With so many restaurants opening these days (and with so many being so good), Los Angeles has been hard to catch up with when it comes to dining out, especially when faced with the expanse of our map. So we’re starting a new feature here on Grub Street L.A. to pinpoint the stand-out dishes at our recently opened restaurants and new dishes at our favorite classics. Here we’ll tell you why a recipe really grabbed us and learn a few secrets about it from the chef(s) behind its creation, all to let you know why it’s worth the drive, no matter where you may be coming from.
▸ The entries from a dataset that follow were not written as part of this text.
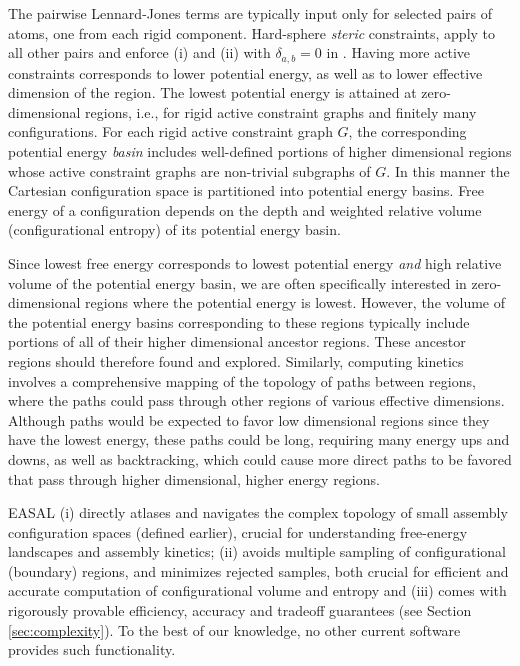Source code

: The pairwise Lennard-Jones terms are typically input only for selected pairs of
atoms, one from each rigid component. Hard-sphere \emph{steric} constraints,
apply to all other pairs and enforce (i) and (ii) with $\delta_{a,b} = 0$ in
\ctwo.  Having more active constraints corresponds to lower potential energy,
as well as to lower effective dimension of the region. The lowest potential
energy is attained at zero-dimensional regions, i.e., for rigid active constraint
graphs and finitely many configurations. For each rigid active constraint graph
$G$, the corresponding potential energy \emph{basin} includes well-defined
portions of higher dimensional regions whose active constraint graphs are
non-trivial subgraphs of $G$. In this manner the Cartesian configuration space
is partitioned into potential energy basins. Free energy of a configuration
depends on the depth and weighted relative volume (configurational entropy) of
its potential energy basin.

Since lowest free energy corresponds to lowest potential energy \emph{and} high
relative volume of the potential energy basin, we are often specifically
interested in zero-dimensional regions where the potential energy is lowest.
However, the volume of the potential energy basins corresponding to these
regions typically include portions of all of their higher dimensional ancestor
regions. These ancestor regions should therefore found and explored. Similarly,
computing kinetics involves a comprehensive mapping of the topology of paths
between regions, where the paths could pass through other regions of various
effective dimensions. Although paths would be expected to favor low dimensional
regions since they have the lowest energy, these paths could be long, requiring
many energy ups and downs, as well as backtracking, which could cause more
direct paths to be favored that pass through higher dimensional, higher energy
regions. 


EASAL (i) directly atlases and navigates the complex topology of small assembly
configuration spaces (defined earlier), crucial for understanding free-energy
landscapes and assembly kinetics; (ii) avoids multiple sampling of
configurational (boundary) regions, and minimizes rejected samples, both
crucial for efficient and accurate computation of configurational volume and
entropy and (iii) comes with rigorously provable efficiency, accuracy and
tradeoff guarantees (see Section \ref{sec:complexity}). To the best of our
knowledge, no other current software provides such functionality.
First up is the sensational duck confit banh mi, made through a collaboration by Josie Le Balch and her chef-de-cuisine, Mai-Kahn Le, at Next Door by Josie. Come take a look!
Lain between a crisp baguette and cozying up with a slaw of pickled daikon and carrots, the contents of what we call banh mi (a Vietnamese term for bread) vary widely from such stuffs as headcheese, cold cuts, and pate to pork floss, sardines, and fried tofu. In today’s Los Angeles, the definition of what constitutes banh mi widens to include pork belly on ciabatta at Mendocino Farms, chicharrón-topped sliced pork parts at ink.sack, and well, this crazy finger-sandwich deconstruction from Red Medicine. Much as these restaurants and their ilk are expanding the definition of what constitutes a solid banh mi, they have also flipped expectations for the sandwich’s pricing scheme, from making lunch as economically sensible as a taco truck taco to something hovering in double digits.
At Next Door by Josie, French-Californian chef Josie Le Balch and Vietnamese-Californian chef-de-cuisine Mai-Khanh Le have united on our favorite French-Vietnamese hybrid, engineering a truly gratifying banh mi worth its relatively high cost (fourteen dollars) and no matter you’re coming from, well worth the drive.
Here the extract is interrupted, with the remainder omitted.